Today federal investigators did not announce a cause for a tour bus crash that claimed 14 lives but said the bus was in an unsafe condition before it went off an east Arkansas highway near Memphis, Tenn.
The National Transportation Safety Board said the bus had pre-existing cracks on frame rails that held up its motor in the rear of the bus. The agency said the bus would not have been allowed on the road had it been inspected before the Saturday crash, which also left 16 people injured.
The agency did not link the cracks to the crash. Investigators are still evaluating the bus, which was bound from Chicago to Tunica, Miss.
The NTSB said it would subpoena the Chicago medical records of the driver and will make inquiries in Tunica to uncover more background.
On Tuesday, the first lawsuit related to the crash was filed in Chicago. The bus that crashed Saturday along Interstate 55 north of Marion was carrying 30 people on their semiannual trek to a Tunica casino. Those still in critical condition were among 16 injured. The wreck occurred just before dawn, in a light mist, when the bus failed to follow a left-hand curve, left the roadway and flipped, landing upside down with most of its roof ripped off by the force of the impact.
Also Tuesday, officials in Crittenden County released audio tapes of telephone calls made to its emergency alert center. "There's about 30 people out here.

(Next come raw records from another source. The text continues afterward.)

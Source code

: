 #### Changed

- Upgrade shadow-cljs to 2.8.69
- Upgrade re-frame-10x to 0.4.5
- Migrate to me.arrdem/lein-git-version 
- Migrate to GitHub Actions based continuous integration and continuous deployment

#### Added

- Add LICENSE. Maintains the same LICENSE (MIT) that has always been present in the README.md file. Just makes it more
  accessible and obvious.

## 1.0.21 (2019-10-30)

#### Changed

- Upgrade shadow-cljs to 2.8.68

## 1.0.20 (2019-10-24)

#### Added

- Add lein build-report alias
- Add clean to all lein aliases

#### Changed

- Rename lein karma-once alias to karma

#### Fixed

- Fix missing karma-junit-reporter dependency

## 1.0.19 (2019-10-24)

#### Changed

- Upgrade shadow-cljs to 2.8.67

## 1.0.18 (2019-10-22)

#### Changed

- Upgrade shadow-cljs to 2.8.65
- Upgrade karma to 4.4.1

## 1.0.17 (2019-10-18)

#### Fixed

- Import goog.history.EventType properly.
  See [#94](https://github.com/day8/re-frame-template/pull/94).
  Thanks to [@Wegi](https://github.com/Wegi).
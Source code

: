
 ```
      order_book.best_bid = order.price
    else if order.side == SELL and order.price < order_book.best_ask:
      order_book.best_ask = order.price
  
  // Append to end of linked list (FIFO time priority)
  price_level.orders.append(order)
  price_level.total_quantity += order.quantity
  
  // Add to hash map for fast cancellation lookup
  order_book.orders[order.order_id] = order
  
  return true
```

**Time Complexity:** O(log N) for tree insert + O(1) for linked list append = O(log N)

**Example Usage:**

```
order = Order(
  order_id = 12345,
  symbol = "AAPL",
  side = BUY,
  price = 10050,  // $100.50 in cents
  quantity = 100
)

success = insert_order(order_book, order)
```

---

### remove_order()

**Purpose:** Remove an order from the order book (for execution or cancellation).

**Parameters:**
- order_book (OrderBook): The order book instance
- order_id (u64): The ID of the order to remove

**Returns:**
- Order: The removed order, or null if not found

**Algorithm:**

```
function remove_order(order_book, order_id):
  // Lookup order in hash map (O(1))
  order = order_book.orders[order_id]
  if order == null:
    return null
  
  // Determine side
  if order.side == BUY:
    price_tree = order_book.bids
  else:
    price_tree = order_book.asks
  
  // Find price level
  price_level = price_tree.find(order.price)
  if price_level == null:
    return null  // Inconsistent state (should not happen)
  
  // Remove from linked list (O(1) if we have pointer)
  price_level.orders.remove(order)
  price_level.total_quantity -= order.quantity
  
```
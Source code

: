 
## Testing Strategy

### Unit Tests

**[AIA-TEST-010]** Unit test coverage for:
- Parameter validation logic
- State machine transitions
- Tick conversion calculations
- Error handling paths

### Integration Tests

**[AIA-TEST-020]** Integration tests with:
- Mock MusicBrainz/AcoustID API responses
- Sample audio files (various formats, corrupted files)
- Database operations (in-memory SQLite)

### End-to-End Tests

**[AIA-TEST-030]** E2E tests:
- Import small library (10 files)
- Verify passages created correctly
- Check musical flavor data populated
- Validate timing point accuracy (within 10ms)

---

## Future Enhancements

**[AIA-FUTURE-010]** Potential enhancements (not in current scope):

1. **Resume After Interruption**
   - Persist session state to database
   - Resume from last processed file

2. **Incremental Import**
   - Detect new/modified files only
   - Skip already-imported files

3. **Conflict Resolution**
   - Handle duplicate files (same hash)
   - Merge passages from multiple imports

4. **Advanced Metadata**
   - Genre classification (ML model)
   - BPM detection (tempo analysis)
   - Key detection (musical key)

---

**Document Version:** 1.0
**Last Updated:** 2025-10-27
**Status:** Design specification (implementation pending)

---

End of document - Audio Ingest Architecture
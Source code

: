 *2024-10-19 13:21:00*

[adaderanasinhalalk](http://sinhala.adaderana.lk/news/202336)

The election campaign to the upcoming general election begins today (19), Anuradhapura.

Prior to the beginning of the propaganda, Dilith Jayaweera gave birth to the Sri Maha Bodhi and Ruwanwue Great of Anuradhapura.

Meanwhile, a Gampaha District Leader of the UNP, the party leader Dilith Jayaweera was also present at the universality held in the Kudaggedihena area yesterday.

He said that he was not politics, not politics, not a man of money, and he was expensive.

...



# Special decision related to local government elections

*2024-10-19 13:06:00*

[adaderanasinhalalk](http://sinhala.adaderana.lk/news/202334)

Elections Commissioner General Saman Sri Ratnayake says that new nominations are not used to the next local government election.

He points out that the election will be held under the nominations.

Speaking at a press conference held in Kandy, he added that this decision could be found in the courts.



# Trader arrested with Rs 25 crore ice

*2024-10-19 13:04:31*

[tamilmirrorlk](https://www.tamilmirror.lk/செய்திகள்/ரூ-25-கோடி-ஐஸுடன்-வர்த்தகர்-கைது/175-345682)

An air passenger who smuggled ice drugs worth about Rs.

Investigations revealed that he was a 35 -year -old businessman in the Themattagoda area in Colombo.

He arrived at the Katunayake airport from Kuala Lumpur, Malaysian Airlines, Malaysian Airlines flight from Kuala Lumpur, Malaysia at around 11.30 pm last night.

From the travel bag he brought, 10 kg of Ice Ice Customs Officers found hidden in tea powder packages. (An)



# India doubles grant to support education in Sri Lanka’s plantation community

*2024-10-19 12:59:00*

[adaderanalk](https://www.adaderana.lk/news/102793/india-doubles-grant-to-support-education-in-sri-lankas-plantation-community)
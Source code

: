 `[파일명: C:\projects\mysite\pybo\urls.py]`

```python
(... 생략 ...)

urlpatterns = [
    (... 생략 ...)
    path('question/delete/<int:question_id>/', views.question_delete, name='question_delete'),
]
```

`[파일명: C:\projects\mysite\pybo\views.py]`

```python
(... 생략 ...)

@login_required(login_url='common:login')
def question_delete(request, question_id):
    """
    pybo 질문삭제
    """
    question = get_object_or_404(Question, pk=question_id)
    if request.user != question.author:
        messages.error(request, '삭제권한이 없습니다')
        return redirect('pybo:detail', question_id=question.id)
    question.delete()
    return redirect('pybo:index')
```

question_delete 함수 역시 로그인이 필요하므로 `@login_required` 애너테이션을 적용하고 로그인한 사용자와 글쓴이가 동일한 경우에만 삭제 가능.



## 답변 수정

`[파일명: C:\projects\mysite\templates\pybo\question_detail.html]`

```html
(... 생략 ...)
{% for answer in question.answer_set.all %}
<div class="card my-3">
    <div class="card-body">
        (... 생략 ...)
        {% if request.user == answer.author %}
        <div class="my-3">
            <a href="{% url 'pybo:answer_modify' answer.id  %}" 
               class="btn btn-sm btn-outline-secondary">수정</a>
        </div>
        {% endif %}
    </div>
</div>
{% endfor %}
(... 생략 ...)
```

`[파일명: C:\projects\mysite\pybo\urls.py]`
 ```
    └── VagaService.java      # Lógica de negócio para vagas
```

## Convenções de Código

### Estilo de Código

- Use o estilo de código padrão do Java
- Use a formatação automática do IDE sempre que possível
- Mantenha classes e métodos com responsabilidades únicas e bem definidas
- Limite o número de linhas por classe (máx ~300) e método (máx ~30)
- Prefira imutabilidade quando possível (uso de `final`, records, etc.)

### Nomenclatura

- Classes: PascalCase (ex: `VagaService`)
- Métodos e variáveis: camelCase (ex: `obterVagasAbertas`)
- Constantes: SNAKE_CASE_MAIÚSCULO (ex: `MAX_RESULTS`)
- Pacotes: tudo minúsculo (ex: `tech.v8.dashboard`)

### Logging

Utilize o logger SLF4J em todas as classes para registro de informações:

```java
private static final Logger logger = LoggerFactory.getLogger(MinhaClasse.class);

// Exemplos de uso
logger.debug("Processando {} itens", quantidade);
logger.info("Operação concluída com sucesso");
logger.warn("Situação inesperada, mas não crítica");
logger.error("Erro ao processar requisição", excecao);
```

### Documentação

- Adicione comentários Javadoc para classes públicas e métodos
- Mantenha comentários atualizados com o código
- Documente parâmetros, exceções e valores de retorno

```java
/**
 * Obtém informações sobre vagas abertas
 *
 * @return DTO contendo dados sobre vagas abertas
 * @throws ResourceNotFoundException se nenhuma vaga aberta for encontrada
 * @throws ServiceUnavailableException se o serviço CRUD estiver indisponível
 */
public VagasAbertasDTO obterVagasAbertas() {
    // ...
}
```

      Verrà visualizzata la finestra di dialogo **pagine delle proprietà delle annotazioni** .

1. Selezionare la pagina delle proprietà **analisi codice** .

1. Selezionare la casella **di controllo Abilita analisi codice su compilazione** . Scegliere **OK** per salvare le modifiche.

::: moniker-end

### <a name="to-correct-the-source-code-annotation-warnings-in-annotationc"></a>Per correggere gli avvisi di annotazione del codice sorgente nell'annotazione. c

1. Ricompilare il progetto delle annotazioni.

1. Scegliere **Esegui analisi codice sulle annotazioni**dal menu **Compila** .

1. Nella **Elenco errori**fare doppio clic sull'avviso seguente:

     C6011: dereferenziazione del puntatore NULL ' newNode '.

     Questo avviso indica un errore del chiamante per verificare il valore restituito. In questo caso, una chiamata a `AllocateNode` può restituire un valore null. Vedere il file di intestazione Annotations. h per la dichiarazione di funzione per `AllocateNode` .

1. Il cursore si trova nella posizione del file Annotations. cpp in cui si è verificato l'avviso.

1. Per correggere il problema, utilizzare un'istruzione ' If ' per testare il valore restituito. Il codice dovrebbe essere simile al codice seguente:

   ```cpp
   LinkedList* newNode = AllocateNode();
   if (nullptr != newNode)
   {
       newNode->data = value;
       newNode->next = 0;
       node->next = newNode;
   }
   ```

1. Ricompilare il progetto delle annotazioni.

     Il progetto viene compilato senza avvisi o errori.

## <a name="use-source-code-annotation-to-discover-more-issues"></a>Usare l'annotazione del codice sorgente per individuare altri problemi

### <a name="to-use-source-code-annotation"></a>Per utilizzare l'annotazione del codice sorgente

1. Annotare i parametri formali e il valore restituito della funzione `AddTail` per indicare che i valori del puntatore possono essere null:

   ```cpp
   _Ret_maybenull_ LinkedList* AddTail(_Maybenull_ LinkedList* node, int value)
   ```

I mean people are laying all in the field, a lot of them hurt - you got about 30 on the bus," a motorist who witnessed the accident said.
The first lawsuit concerning the accident claimed negligence, brake problems and speed too high for road and traffic conditions. The lawsuit, which seeks more than $50,000, was filed by McKinley Jacobs on behalf of his wife Fannie Jacobs, 68, who was killed. Named as defendants were Roosevelt Walters, his bus company, and the estate of his late brother, Herbert Walters, who was driving the bus and was killed in the accident. Elliott Price, attorney for Walters' bus company, had not seen the lawsuit Tuesday and said he wouldn't comment on pending litigation.
Federal investigators in eastern Arkansas said they righted the bus, which had been towed away from the crash site upside down and without its roof. They said examining the bus upright would provide more information about the cause of the accident. A crash survivor, Gloria Phoenix, 72, was released from St. Bernard's Medical Center in Jonesboro, Ark. on Tuesday. Another woman was released the day of the crash. Other survivors were still being treated at hospitals in Little Rock and Memphis, Tenn. Two were in critical condition, two in serious condition, six in fair condition and four in good condition.
Tiny Jackson, 72, remained hospitalized at the University of Arkansas for Medical Sciences in Little Rock on Tuesday with a broken ankle and numerous cuts and bruises. Jackson's daughter, Paula Harris of Chicago, said it was the first time her mother took a trip to Tunica. She went with a friend, Genise Meekins, who died in the accident. Harris said her mother was alert and eating on Tuesday and that she became very upset when she talked about the crash. "She remembers the bus turning," Harris said. "She woke up and said, 'Lord have mercy, we're turning over.' She remembers looking at the bus and it was upside down. She remembers screaming, 'Help, help."' Jackson also told her family about a passerby who stopped just after the accident to help her and gave her his cell phone so they could call her husband at home in Chicago. The woman said she didn't get the man's name. "She remembers his picking her up and taking her to a safer location," Harris said. "She kept saying he stayed with them and prayed. She remembers the nice man who called her husband." Harris said her mother and Meekins had attended church together and were good friends. She said her mother does not know that her friend died in the crash. "She knows that 14 people are killed, but she doesn't know who," Harris said. "That will come much later." Jackson worked as a care provider for four senior citizens in Chicago, Harris said, and doctors told her she may be released Tuesday night or Wednesday. "It's not luck, we're blessed," Harris said.